FOR IMMEDIATE RELEASE: June 27, 2025
CONTACT: Jarice Thompson, jarice@ourfinancialsecurity.org
Thirty Groups Call on Senate to Make Wall Street Pay Its Fair Share
WASHINGTON, D.C. – The Wall Street investor class benefits from tax breaks and lax oversight in the Big Brutal reconciliation bill. The legislation guts consumer protections and eliminates critical programs that people rely upon just to enrich billionaires and Wall Street tycoons. The Senate has other options that would avoid slashing basic support for working families.

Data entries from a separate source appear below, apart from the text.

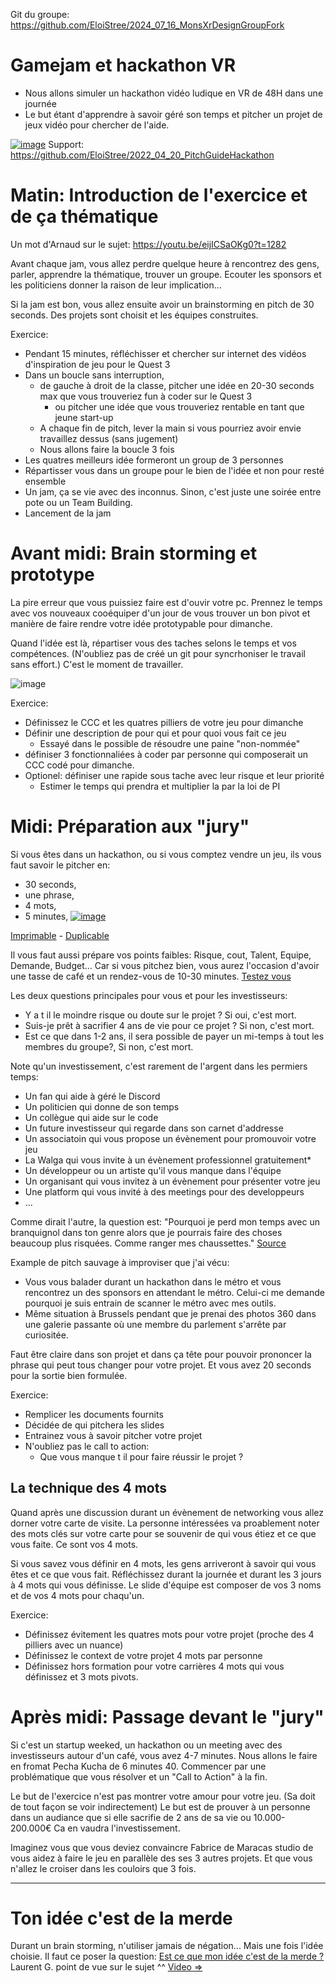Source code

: Git du groupe: https://github.com/EloiStree/2024_07_16_MonsXrDesignGroupFork



# Gamejam et hackathon VR 

- Nous allons simuler un hackathon vidéo ludique en VR de 48H dans une journée
- Le but étant d'apprendre à savoir géré son temps et  pitcher un projet de jeux vidéo pour chercher de l'aide.

[![image](https://github.com/EloiStree/2024_07_16_MonsXrDesign/assets/20149493/12fa1dc1-0553-40c7-917e-c8d6b71c7ba6)](https://github.com/EloiStree/2022_04_20_PitchGuideHackathon)
Support: https://github.com/EloiStree/2022_04_20_PitchGuideHackathon

# Matin: Introduction de l'exercice et de ça thématique

Un mot d'Arnaud sur le sujet: https://youtu.be/eijICSaOKg0?t=1282

Avant chaque jam, vous allez perdre quelque heure à rencontrez des gens, parler, apprendre la thématique, trouver un groupe.
Ecouter les sponsors et les politiciens donner la raison de leur implication...

Si la jam est bon, vous allez ensuite avoir un brainstorming en pitch de 30 seconds.
Des projets sont choisit et les équipes construites.

Exercice:
- Pendant 15 minutes, réfléchisser et chercher sur internet des vidéos d'inspiration de jeu pour le Quest 3
- Dans un boucle sans interruption,
  - de gauche à droit de la classe, pitcher une idée en 20-30 seconds max que vous trouveriez fun à coder sur le Quest 3
    - ou pitcher une idée que vous trouveriez rentable en tant que jeune start-up
  - A chaque fin de pitch, lever la main si vous pourriez avoir envie travaillez dessus (sans jugement) 
  - Nous allons faire la boucle 3 fois
-  Les quatres meilleurs idée formeront un group de 3 personnes
  - Répartisser vous dans un groupe pour le bien de l'idée et non pour resté ensemble
  - Un jam, ça se vie avec des inconnus. Sinon, c'est juste une soirée entre pote ou un Team Building.
- Lancement de la jam  

# Avant midi: Brain storming et prototype

La pire erreur que vous puissiez faire est d'ouvir votre pc.
Prennez le temps avec vos nouveaux cooéquiper d'un jour de vous trouver un bon pivot et manière de faire rendre votre idée prototypable pour dimanche.

Quand l'idée est là, répartiser vous des taches selons le temps et vos compétences.
(N'oubliez pas de créé un git pour syncrhoniser le travail sans effort.)
C'est le moment de travailler.

![image](https://github.com/EloiStree/2024_07_16_MonsXrDesign/assets/20149493/1df49618-df1e-44eb-bd71-d10d94425beb)

Exercice:
- Définissez le CCC et les quatres pilliers de votre jeu pour dimanche
- Définir une description de pour qui et pour quoi vous fait ce jeu
  - Essayé dans le possible de résoudre une paine "non-nommée" 
- définiser 3 fonctionnaliées à coder par personne qui composerait un CCC codé pour dimanche.
- Optionel: définiser une rapide sous tache avec leur risque et leur priorité
  - Estimer le temps qui prendra et multiplier la par la loi de PI 



# Midi: Préparation aux "jury"

Si vous êtes dans un hackathon, ou si vous comptez vendre un jeu, ils vous faut savoir le pitcher en:
- 30 seconds,
- une phrase,
- 4 mots,
- 5 minutes,
[![image](https://github.com/EloiStree/2024_07_16_MonsXrDesign/assets/20149493/7351ab85-31b8-4a17-bb3f-65478403167a)](https://docs.google.com/document/d/1o2ntgIW57bmzmtvIIwd7ImXKFV9YSA9Qi1Ppqkh389I/edit#heading=h.5dez4xf50z06)

[Imprimable](https://github.com/EloiStree/2022_04_20_PitchGuideHackathon/blob/main/Pocket%20Coach_%20Pitch%20%26%20Tips.pdf) - [Duplicable](https://docs.google.com/document/d/1o2ntgIW57bmzmtvIIwd7ImXKFV9YSA9Qi1Ppqkh389I/edit#heading=h.5dez4xf50z06)

Il vous faut aussi prépare vos points faibles: Risque, cout, Talent, Equipe, Demande, Budget...
Car si vous pitchez bien, vous aurez l'occasion d'avoir une tasse de café et un rendez-vous de 10-30 minutes.
[Testez vous](https://docs.google.com/spreadsheets/d/1Gs_6G_CeJOPihLF09ywC1yAFu7nMh4r602sboStd5zs/edit?gid=1911286289#gid=1911286289) 


Les deux questions principales pour vous et pour les investisseurs:
- Y a t il le moindre risque ou doute sur le projet ? Si oui, c'est mort.
- Suis-je prêt à sacrifier 4 ans de vie pour ce projet ? Si non, c'est mort.
- Est ce que dans 1-2 ans, il sera possible de payer un mi-temps à tout les membres du groupe?, Si non, c'est mort.

Note qu'un investissement, c'est rarement de l'argent dans les permiers temps:
- Un fan qui aide à géré le Discord
- Un politicien qui donne de son temps
- Un collègue qui aide sur le code
- Un future investisseur qui regarde dans son carnet d'addresse
- Un associatoin qui vous propose un évènement pour promouvoir votre jeu
- La Walga qui vous invite à un évènement professionnel gratuitement*
- Un développeur ou un artiste qu'il vous manque dans l'équipe
- Un organisant qui vous invitez à un évènement pour présenter votre jeu
- Une platform qui vous invité à des meetings pour des developpeurs
- ...

Comme dirait l'autre, la question est:
"Pourquoi je perd mon temps avec un branquignol dans ton genre alors que je pourrais faire des choses beaucoup plus risquées. Comme ranger mes chaussettes." [Source](https://youtu.be/tAsttAXoOZM?t=111)

Example de pitch sauvage à improviser que j'ai vécu:
- Vous vous balader durant un hackathon dans le métro et vous rencontrez un des sponsors en attendant le métro.
Celui-ci me demande pourquoi je suis entrain de scanner le métro avec mes outils.
- Même situation à Brussels pendant que je prenai des photos 360 dans une galerie passante où une membre du parlement s'arrête par curiositée.

Faut être claire dans son projet et dans ça tête pour pouvoir prononcer la phrase qui peut tous changer pour votre projet.
Et vous avez 20 seconds pour la sortie bien formulée.

Exercice:
- Remplicer les documents fournits
- Décidée de qui pitchera les slides
- Entrainez vous à savoir pitcher votre projet
- N'oubliez pas le call to action:
  - Que vous manque t il pour faire réussir le projet ?    


## La technique des 4 mots

Quand après une discussion durant un évènement de networking vous allez dorner votre carte de visite. 
La personne intéressées va proablement noter des mots clés sur votre carte pour se souvenir de qui vous étiez et ce que vous faite.
Ce sont vos 4 mots.

Si vous savez vous définir en 4 mots, les gens arriveront à savoir qui vous êtes et ce que vous fait.
Réfléchissez durant la journée et durant les 3 jours à 4 mots qui vous définisse. 
Le slide d'équipe est composer de vos 3 noms et de vos 4 mots pour chaqu'un.

Exercice:
- Définissez évitement les quatres mots pour votre projet (proche des 4 pilliers avec un nuance)
- Définissez le context de votre projet 4 mots par personne
- Définissez hors formation pour votre carrières 4 mots qui vous définissez et 3 mots pivots.

 
# Après midi: Passage devant le "jury"

Si c'est un startup weeked, un hackathon ou un meeting avec des investisseurs autour d'un café, vous avez 4-7 minutes.
Nous allons le faire en fromat Pecha Kucha de 6 minutes 40.
Commencer par une problématique que vous résolver et un "Call to Action" à la fin.

Le but de l'exercice n'est pas montrer votre amour pour votre jeu. (Sa doit de tout façon se voir indirectement)
Le but est de prouver à un personne dans un audiance que si elle sacrifie de 2 ans de sa vie ou 10.000-200.000€
Ca en vaudra l'investissement.

Imaginez vous que vous deviez convaincre Fabrice de Maracas studio de vous aidez à faire le jeu en parallèle des ses 3 autres projets.
Et que vous n'allez le croiser dans les couloirs que 3 fois.



-----------

# Ton idée c'est de la merde

Durant un brain storming, n'utiliser jamais de négation...
Mais une fois l'idée choisie. Il faut ce poser la question:
[Est ce que mon idée c'est de la merde ?](https://www.youtube.com/watch?v=Zp4iBEnoDro)  
Laurent G. point de vue sur le sujet ^^ [Video =>](https://youtu.be/eijICSaOKg0?t=1305)   




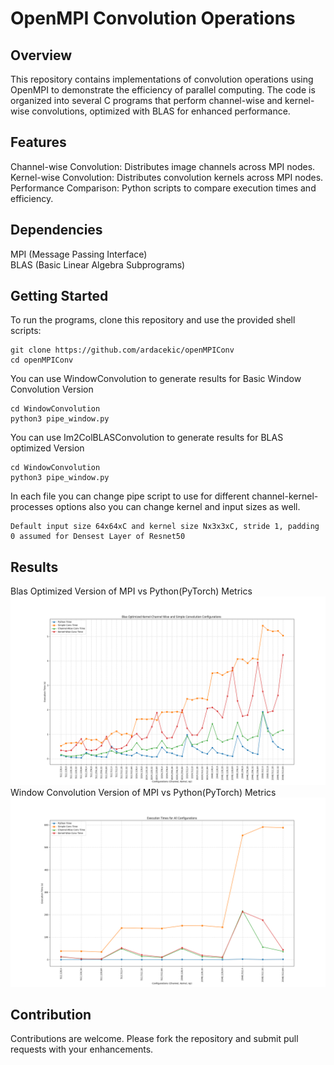 
# OpenMPI Convolution Operations

## Overview 
This repository contains implementations of convolution operations using OpenMPI to demonstrate the efficiency of parallel computing. The code is organized into several C programs that perform channel-wise and kernel-wise convolutions, optimized with BLAS for enhanced performance.

## Features
Channel-wise Convolution: Distributes image channels across MPI nodes.  
Kernel-wise Convolution: Distributes convolution kernels across MPI nodes.  
Performance Comparison: Python scripts to compare execution times and efficiency.  

## Dependencies
MPI (Message Passing Interface)  
BLAS (Basic Linear Algebra Subprograms)  

## Getting Started  
To run the programs, clone this repository and use the provided shell scripts:  

    git clone https://github.com/ardacekic/openMPIConv  
    cd openMPIConv  

You can use WindowConvolution to generate results for Basic Window Convolution Version

    cd WindowConvolution
    python3 pipe_window.py

You can use Im2ColBLASConvolution to generate results for BLAS optimized Version

    cd WindowConvolution
    python3 pipe_window.py

In each file you can change pipe script to use for different channel-kernel-processes options also you can change kernel and input sizes as well. 

    Default input size 64x64xC and kernel size Nx3x3xC, stride 1, padding 0 assumed for Densest Layer of Resnet50


## Results 
Blas Optimized Version of MPI vs Python(PyTorch) Metrics
![Blas Optimized Version of MPI vs Python(PyTorch) Metrics](results/execution_times_combined.png)
Window Convolution Version of MPI vs Python(PyTorch) Metrics
![Window Convolution Version of MPI vs Python(PyTorch) Metrics](results/window_multiplication_wo_blas.png)


## Contribution 
Contributions are welcome. Please fork the repository and submit pull requests with your enhancements.
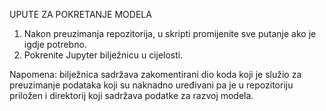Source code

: UPUTE ZA POKRETANJE MODELA

1. Nakon preuzimanja repozitorija, u skripti promijenite sve putanje ako je igdje potrebno.
2. Pokrenite Jupyter bilježnicu u cijelosti.

 Napomena: bilježnica sadržava zakomentirani dio koda koji je služio za preuzimanje podataka koji su naknadno uređivani pa je u repozitoriju priložen i direktorij koji sadržava podatke za razvoj modela.
 
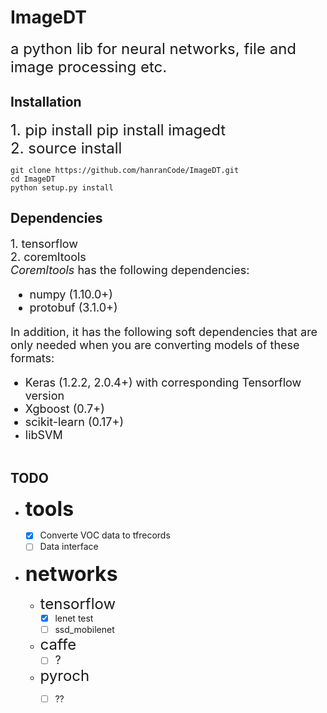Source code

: # ImageDT
<font size=5 > a python lib for neural networks, file and image processing etc. </font>

Installation
------------
<font size=5 >1.  pip install
    pip install imagedt <br>
2. source install </font>

    git clone https://github.com/hanranCode/ImageDT.git
    cd ImageDT 
    python setup.py install


Dependencies
------------
<font size=4 >1. tensorflow <br>
2. coremltools <br>
*Coremltools* has the following dependencies:

- numpy (1.10.0+)
- protobuf (3.1.0+)

In addition, it has the following soft dependencies that are only needed when
you are converting models of these formats:

- Keras (1.2.2, 2.0.4+) with corresponding Tensorflow version
- Xgboost (0.7+)
- scikit-learn (0.17+)
- libSVM  <br>
</font><br>


TODO
------------
- <font size=6 > <b>tools </b></font> <br>
    - [x] Converte VOC data to tfrecords <br>
    - [ ] Data interface  <br>
- <font size=6 ><b> networks </b></font><br>

    - <font size=5 >tensorflow</font>
        + [x] lenet test
        + [ ] ssd_mobilenet <br>

    - <font size=5 >caffe</font>
        - [ ] <font size=4 >? </font> <br>

    - <font size=5 >pyroch</font>
        - [ ] ?? <br>
        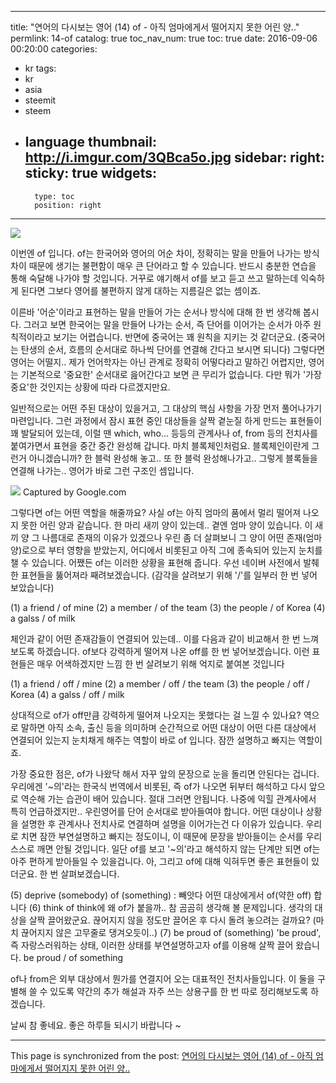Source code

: 
---
title: "연어의 다시보는 영어 (14) of - 아직 엄마에게서 떨어지지 못한 어린 양.."
permlink: 14-of
catalog: true
toc_nav_num: true
toc: true
date: 2016-09-06 00:20:00
categories:
- kr
tags:
- kr
- asia
- steemit
- steem
- language
thumbnail: http://i.imgur.com/3QBca5o.jpg
sidebar:
    right:
        sticky: true
widgets:
    -
        type: toc
        position: right
---


![](http://i.imgur.com/3QBca5o.jpg)

이번엔 of 입니다. of는 한국어와 영어의 어순 차이, 정확히는 말을 만들어 나가는 방식 차이 때문에 생기는 불편함이 매우 큰 단어라고 할 수 있습니다. 반드시 충분한 연습을 통해 숙달해 나가야 할 것입니다. 거꾸로 얘기해서 of를 보고 듣고 쓰고 말하는데 익숙하게 된다면 그보다 영어를 불편하지 않게 대하는 지름길은 없는 셈이죠.

이른바 '어순'이라고 표현하는 말을 만들어 가는 순서나 방식에 대해 한 번 생각해 봅시다. 그러고 보면 한국어는 말을 만들어 나가는 순서, 즉 단어를 이어가는 순서가 아주 원칙적이라고 보기는 어렵습니다. 반면에 중국어는 꽤 원칙을 지키는 것 같더군요. (중국어는 탄생의 순서, 흐름의 순서대로 하나씩 단어를 연결해 간다고 보시면 되니다) 그렇다면 영어는 어떨지.. 제가 언어학자는 아닌 관계로 정확히 어떻다라고 말하긴 어렵지만, 영어는 기본적으로 '중요한' 순서대로 읊어간다고 보면 큰 무리가 없습니다. 다만 뭐가 '가장 중요'한 것인지는 상황에 따라 다르겠지만요. 

일반적으로는 어떤 주된 대상이 있을거고, 그 대상의 핵심 사항을 가장 먼저 풀어나가기 마련입니다. 그런 과정에서 잠시 표현 중인 대상들을 살짝 곁눈질 하게 만드는 표현들이 꽤 발달되어 있는데, 이럴 땐 which, who... 등등의 관계사나 of, from 등의 전치사를 붙여가면서 표현을 중간 중간 완성해 갑니다. 마치 블록체인처럼요. 블록체인이란게 그런거 아니겠습니까? 한 블럭 완성해 놓고.. 또 한 블럭 완성해나가고.. 그렇게 블록들을 연결해 나가는.. 영어가 바로 그런 구조인 셈입니다.

![](http://i.imgur.com/FohFoZn.jpg)
Captured by Google.com

그렇다면 of는 어떤 역할을 해줄까요? 사실 of는 아직 엄마의 품에서 멀리 떨어져 나오지 못한 어린 양과 같습니다. 한 마리 새끼 양이 있는데.. 곁엔 엄마 양이 있습니다. 이 새끼 양 그 나름대로 존재의 이유가 있겠으나 우린 좀 더 살펴보니 그 양이 어떤 존재(엄마 양)로으로 부터 영향을 받았는지,  어디에서 비롯된고 아직 그에 종속되어 있는지 눈치를 챌 수 있습니다. 어쨌든 of는 이러한 상황을 표현해 줍니다. 우선 네이버 사전에서 발췌한 표현들을 뚫어져라 째려보겠습니다. (감각을 살려보기 위해 '/'를 일부러 한 번 넣어 보았습니다)

(1) a friend / of mine
(2) a member / of the team
(3) the people / of Korea
(4) a galss / of milk

체인과 같이 어떤 존재감들이 연결되어 있는데.. 이를 다음과 같이 비교해서 한 번 느껴보도록 하겠습니다. of보다 강력하게 떨어져 나온 off를 한 번 넣어보겠습니다. 이런 표현들은 매우 어색하겠지만 느낌 한 번 살려보기 위해 억지로 붙여본 것입니다

(1) a friend / off / mine
(2) a member / off / the team
(3) the people / off / Korea
(4) a galss / off / milk

상대적으로 of가 off만큼 강력하게 떨어져 나오지는 못했다는 걸 느낄 수 있나요? 역으로 말하면 아직 소속, 출신 등을 의미하며 순간적으로 어떤 대상이 어떤 다른 대상에서 연결되어 있는지 눈치채게 해주는 역할이 바로 of 입니다. 잠깐 설명하고 빠지는 역할이죠.

가장 중요한 점은, of가 나왔닥 해서 자꾸 앞의 문장으로 눈을 돌리면 안된다는 겁니다. 우리에겐 '~의'라는 한국식 번역에서 비롯된, 즉 of가 나오면 뒤부터 해석하고 다시 앞으로 역순해 가는 습관이 배어 있습니다. 절대 그러면 안됩니다. 나중에 익힐 관계사에서 특히 언급하겠지만.. 우린영어를 단어 순서대로 받아들여야 합니다. 어떤 대상이나 상황을 설명한 후 관계사나 전치사로 연결하며 설명을 이어가는건 다 이유가 있습니다. 우리로 치면 잠깐 부연설명하고 빠지는 정도이니, 이 때문에 문장을 받아들이는 순서를 우리 스스로 깨면 안될 것입니다. 일단 of를 보고 '~의'라고 해석하지 않는 단계만 되면 of는 아주 편하게 받아들일 수 있을겁니다. 아, 그리고 of에 대해 익혀두면 좋은 표현들이 있더군요. 한 번 살펴보겠습니다.

(5) deprive (somebody) of (something) : 빼앗다
     어떤 대상에게서 of(약한 off) 합니다
(6) think of
    think에 왜 of가 붙을까.. 참 곰곰히 생각해 볼 문제입니다. 생각의 대상을 살짝 끌어왔군요. 끊어지지 않을 정도만 끌어온 후 다시 돌려 놓으려는 걸까요? (마치 끊어지지 않은 고무줄로 댕겨오듯이..)
(7) be proud of (something)
 'be proud', 즉 자랑스러워하는 상태, 이러한 상태를 부연설명하고자 of를 이용해 살짝 끌어 왔습니다.
be proud / of something

of나 from은 외부 대상에서 뭔가를 연결지어 오는 대표적인 전치사들입니다. 이 둘을 구별해 쓸 수 있도록 약간의 추가 해설과 자주 쓰는 상용구를 한 번 따로 정리해보도록 하겠습니다.

날씨 참 좋네요. 좋은 하루들 되시기 바랍니다 ~

- - -

This page is synchronized from the post: [연어의 다시보는 영어 (14) of - 아직 엄마에게서 떨어지지 못한 어린 양..](https://steemit.com/@jack8831/14-of)
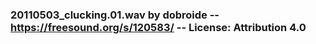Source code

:### 20110503_clucking.01.wav by dobroide -- https://freesound.org/s/120583/ -- License: Attribution 4.0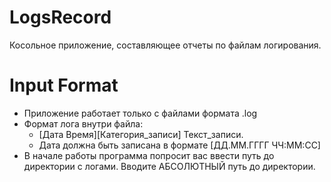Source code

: ﻿# LogsRecord
Косольное приложение, составляющее отчеты по файлам логирования.
# Input Format
* Приложение работает только с файлами формата .log
* Формат лога внутри файла:
  * \[Дата Время]\[Категория_записи] Текст_записи.
  * Дата должна быть записана в формате \[ДД.ММ.ГГГГ ЧЧ:ММ:СС]
* В начале работы программа попросит вас ввести путь до директории с логами. Вводите АБСОЛЮТНЫЙ путь до директории.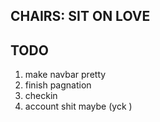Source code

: ## CHAIRS: SIT ON LOVE 

## TODO 

1. make navbar pretty 
2. finish pagnation 
3. checkin 
4. account shit maybe (yck )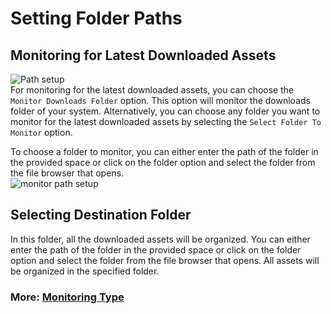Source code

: # Setting Folder Paths

## Monitoring for Latest Downloaded Assets
![Path setup](https://github.com/Gauravpatil-8/Real-Time-Asset-Organiser/blob/main/Resource/foldersetup.png)<br>
For monitoring for the latest downloaded assets, you can choose the `Monitor Downloads Folder` option. This option will monitor the downloads folder of your system. Alternatively, you can choose any folder you want to monitor for the latest downloaded assets by selecting the `Select Folder To Monitor` option.

To choose a folder to monitor, you can either enter the path of the folder in the provided space or click on the folder option and select the folder from the file browser that opens.
<br>![monitor path setup](https://github.com/Gauravpatil-8/Real-Time-Asset-Organiser/blob/main/Resource/selectfoldertomonitor.png)<br>
## Selecting Destination Folder

In this folder, all the downloaded assets will be organized. You can either enter the path of the folder in the provided space or click on the folder option and select the folder from the file browser that opens. All assets will be organized in the specified folder.

### More: [Monitoring Type](https://github.com/Gauravpatil-8/Real-Time-Asset-Organiser/blob/main/Documentation/Monitoring-types.md)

Today, Americans for Financial Reform and 29 other labor, community, consumer, investor, civil rights, economic justice, and other groups sent a letter urging Senators to end some of Wall Street’s most egregious tax giveaways. These gaps in the tax code not only enrich the ultra-wealthy and encourage tax dodging, but also fuel financial predation, economic inequality, and corporate abuse. “Raising taxes on Wall Street firms to make sure they pay their fair share could reduce or even eliminate the need for cuts to critical programs that protect families,” the letter states.
The letter identifies commonsense approaches like increasing the tax on stock buybacks, eliminating the overly generous business interest deduction used by private equity firms, closing the carried interest loophole, and imposing tax penalties on corporate landlords that buy up housing stock. These measures have broad-based support — even the president has called for closing the carried interest loophole — and deserve a vote on the Senate floor.
“The Senate must vote to end the massive tax giveaways for the ultra-wealthy and finally start forcing Wall Street to pay its fair share,” said Oscar Valdés Viera, private equity and capital markets policy analyst at Americans for Financial Reform.
Currently, the tax code essentially subsidizes and encourages Wall Street predation and extraction. As the letter concludes: “Wall Street billionaires and private equity titans have gotten rich from generous tax loopholes that have subsidized predatory takeovers that have led to mass layoffs, hospital closures, rent hikes, and bankruptcies, and fossil fuel extraction that harms workers, communities, and the planet. We urge the Senate to close these loopholes to make Wall Street pay its fair share instead of cutting programs that benefit everyone.”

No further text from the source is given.